Se infatti si considerano i tre grandi aggregati della spesa pubblica – pensioni, sanità e stipendi come incomprimibili, e come ha in qualche modo fatto supporre ieri Renzi, la massa da aggredire scenderebbe a 200 miliardi e allora la partita diventa più difficile da giocare: il 3 per cento, parola d’ordine dei tagli, non basta a fare 20 miliardi, ma solo 6 miliardi.
La torta da aggredire sembrerebbe ridursi sempre di più e ieri il presidente del Consiglio è sembrato assecondare questa tendenza. Ha dichiarato che non toccherà le pensioni alte e dunque presumibilmente neanche quelle basse: «Non vogliamo suscitare panico», ha detto. Al riparo potrebbe tornare anche il comparto degli stipendi pubblici: per ora Renzi ha annunciato che si possono trovare le risorse per lo sblocco dei salari e per gli scatti di anzianità delle forze dell’ordine. Meno assicurazioni sono giunte per la sanità anche se il presidente del Consiglio si era impegnato, prima dell’estate, a non intervenire.

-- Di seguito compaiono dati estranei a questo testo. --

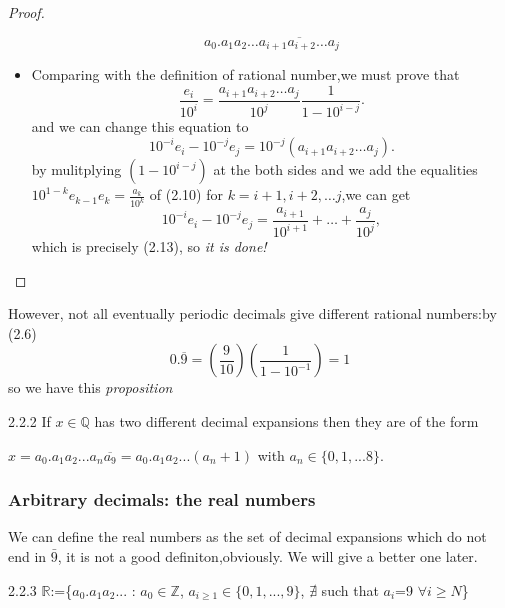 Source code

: \documentclass[a4paper]{article}
\begin{document}
\begin{proof}
\begin{itemize}
\begin{equation}
                a_0.a_1a_2\ldots \overline{a_{i+1}a_{i+2}\ldots  a_j} \tag{2.12}
            \end{equation}
        \item Comparing with the definition of rational number,we must prove that
            \begin{equation*}
                \frac{e_i}{10^i}=\frac{a_{i+1}a_{i+2}\ldots a_j}{10^j}\frac{1}{1-10^{i-j}}.
            \end{equation*}
            and we can change this equation to 
            \begin{equation}
                10^{-i}e_i-10^{-j}e_j=10^{-j}(a_{i+1}a_{i+2}\ldots a_j).\tag{2.13}
            \end{equation}
            by mulitplying $(1-10^{i-j})$ at the both sides and we add the equalities $10^{1-k}e_{k-1}e_k=\frac{a_k}{10^k}$ of (2.10) for $k=i+1,i+2,\ldots j$,we can get
            \begin{equation*}
                10^{-i}e_i-10^{-j}e_j=\frac{a_{i+1}}{10^{i+1}}+\ldots+\frac{a_j}{10^j},
            \end{equation*}
            which is precisely (2.13), so \textit{it is done!}
    \end{itemize}
\end{proof}
    However, not all eventually periodic decimals give different rational numbers:by (2.6)
    \begin{equation*}
        0.\overline{9}=\left(\frac{9}{10}\right)\left(\frac{1}{1-10^{-1}}\right)=1
    \end{equation*}
    so we have this \textit{proposition}
\begin{proposition}{2.2.2}{}
    If $x\in \mathbb{Q}$ has two different decimal expansions then they are of the form 
    \begin{center}
        $x=a_0.a_1a_2...a_n \overline{a_9}=a_0.a_1a_2...(a_n+1)$ with $a_n\in \{0,1,...8\}$.
    \end{center}
\end{proposition}
\subsubsection{Arbitrary decimals: the real numbers}
We can define the real numbers as the set of decimal expansions which do not end in $\bar{9}$, it is not a good definiton,obviously. We will give a better one later.
\begin{definition}{2.2.3}{}
    $\mathbb{R}$:=\{$a_0.a_1a_2...$ : $a_0\in \mathbb{Z}$, $a_{i \geq 1}\in \{0,1,...,9\}$, $\nexists $ such that $a_i$=9 $\forall i \geq N$\}
\end{definition}
\end{document}
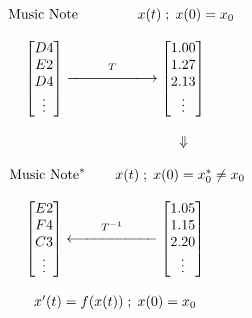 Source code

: \documentclass{article}
\newcommand{\xdownarrow}[1]{%
  {\left\Downarrow\vbox to #1{}\right.\kern-\nulldelimiterspace}
}
\begin{document}
\begin{align*}
\begin{array}{c@{\hspace{2cm}}c}
\hspace{0.3cm} \text{Music Note} \hspace{1.5cm} \text{\(x(t) \; ; \; x(0) = x_0\)} \\
\\
\begin{bmatrix}
D4 \\ 
E2 \\ 
D4 \\
\vdots
\end{bmatrix}
\overset{T}{\xlongrightarrow{\hspace{2cm}}}
\begin{bmatrix}
1.00 \\ 
1.27 \\ 
2.13 \\
\vdots
\end{bmatrix} \\
\\
\hspace{3.45cm} \xdownarrow{0.25cm} \\
\\
\hspace{0.6cm} \text{Music Note}^* \hspace{0.75cm} \text{\(x(t) \; ; \; x(0) = x^*_0 \neq x_0\)} \\
\\
\begin{bmatrix}
E2 \\ 
F4 \\
C3  \\
\vdots
\end{bmatrix}
\overset{T^{-1}}{\xlongleftarrow{\hspace{2cm}}}
\begin{bmatrix}
1.05 \\ 
1.15 \\
2.20  \\
\vdots
\end{bmatrix} \\ \\
x^\prime(t) = f(x(t)) \; ; \; x(0) = x_0
\end{array}
\end{align*}
\end{document}
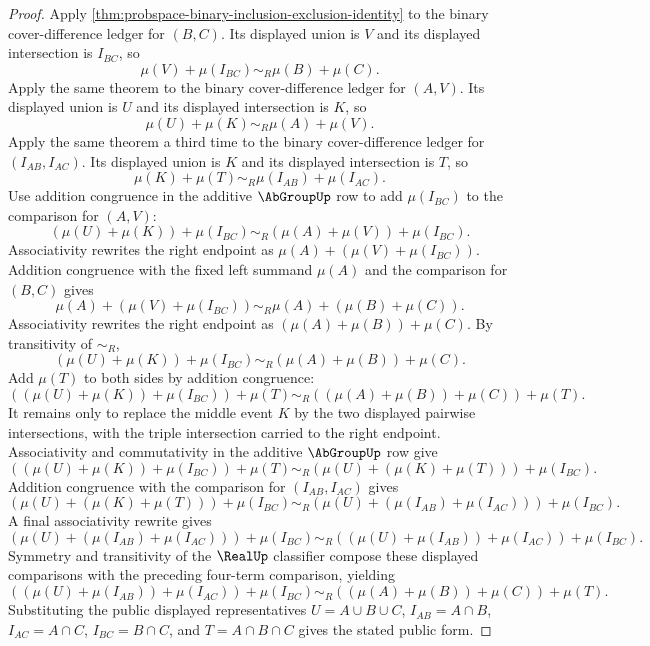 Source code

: \begin{proof}
Apply \autoref{thm:probspace-binary-inclusion-exclusion-identity} to the binary cover-difference ledger for $(B,C)$. Its displayed union is $V$ and its displayed intersection is $I_{BC}$, so
$$
\mu(V)+\mu(I_{BC})\sim_R\mu(B)+\mu(C).
$$
Apply the same theorem to the binary cover-difference ledger for $(A,V)$. Its displayed union is $U$ and its displayed intersection is $K$, so
$$
\mu(U)+\mu(K)\sim_R\mu(A)+\mu(V).
$$
Apply the same theorem a third time to the binary cover-difference ledger for $(I_{AB},I_{AC})$. Its displayed union is $K$ and its displayed intersection is $T$, so
$$
\mu(K)+\mu(T)\sim_R\mu(I_{AB})+\mu(I_{AC}).
$$
Use addition congruence in the additive $\AbGroupUp$ row to add $\mu(I_{BC})$ to the comparison for $(A,V)$:
$$
(\mu(U)+\mu(K))+\mu(I_{BC})\sim_R(\mu(A)+\mu(V))+\mu(I_{BC}).
$$
Associativity rewrites the right endpoint as $\mu(A)+(\mu(V)+\mu(I_{BC}))$. Addition congruence with the fixed left summand $\mu(A)$ and the comparison for $(B,C)$ gives
$$
\mu(A)+(\mu(V)+\mu(I_{BC}))\sim_R\mu(A)+(\mu(B)+\mu(C)).
$$
Associativity rewrites the right endpoint as $(\mu(A)+\mu(B))+\mu(C)$. By transitivity of $\sim_R$,
$$
(\mu(U)+\mu(K))+\mu(I_{BC})\sim_R(\mu(A)+\mu(B))+\mu(C).
$$
Add $\mu(T)$ to both sides by addition congruence:
$$
((\mu(U)+\mu(K))+\mu(I_{BC}))+\mu(T)\sim_R((\mu(A)+\mu(B))+\mu(C))+\mu(T).
$$
It remains only to replace the middle event $K$ by the two displayed pairwise intersections, with the triple intersection carried to the right endpoint. Associativity and commutativity in the additive $\AbGroupUp$ row give
$$
((\mu(U)+\mu(K))+\mu(I_{BC}))+\mu(T)\sim_R(\mu(U)+(\mu(K)+\mu(T)))+\mu(I_{BC}).
$$
Addition congruence with the comparison for $(I_{AB},I_{AC})$ gives
$$
(\mu(U)+(\mu(K)+\mu(T)))+\mu(I_{BC})\sim_R(\mu(U)+(\mu(I_{AB})+\mu(I_{AC})))+\mu(I_{BC}).
$$
A final associativity rewrite gives
$$
(\mu(U)+(\mu(I_{AB})+\mu(I_{AC})))+\mu(I_{BC})\sim_R((\mu(U)+\mu(I_{AB}))+\mu(I_{AC}))+\mu(I_{BC}).
$$
Symmetry and transitivity of the $\RealUp$ classifier compose these displayed comparisons with the preceding four-term comparison, yielding
$$
((\mu(U)+\mu(I_{AB}))+\mu(I_{AC}))+\mu(I_{BC})\sim_R((\mu(A)+\mu(B))+\mu(C))+\mu(T).
$$
Substituting the public displayed representatives $U=A\cup B\cup C$, $I_{AB}=A\cap B$, $I_{AC}=A\cap C$, $I_{BC}=B\cap C$, and $T=A\cap B\cap C$ gives the stated public form.
\end{proof}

«Chiederò ai ministri la lista dei tagli», ha annunciato ieri il premier nel salotto di Bruno Vespa. Ma i titolari dei dicasteri di spesa già rumoreggiano. In prima linea il ministro della Sanità Beatrice Lorenzin: “Un ulteriore intervento? Metterebbe in crisi il sistema universalistico». Levata di scudi anche da parte del ministro per i Beni culturali, Dario Franceschini: «Le risorse per la cultura non si toccano», ha detto ieri. Più cauta Federica Guidi, ministro per lo Sviluppo economico, che ha detto di essere pronta a «fare la propria» parte. Il clima è tuttavia caldo.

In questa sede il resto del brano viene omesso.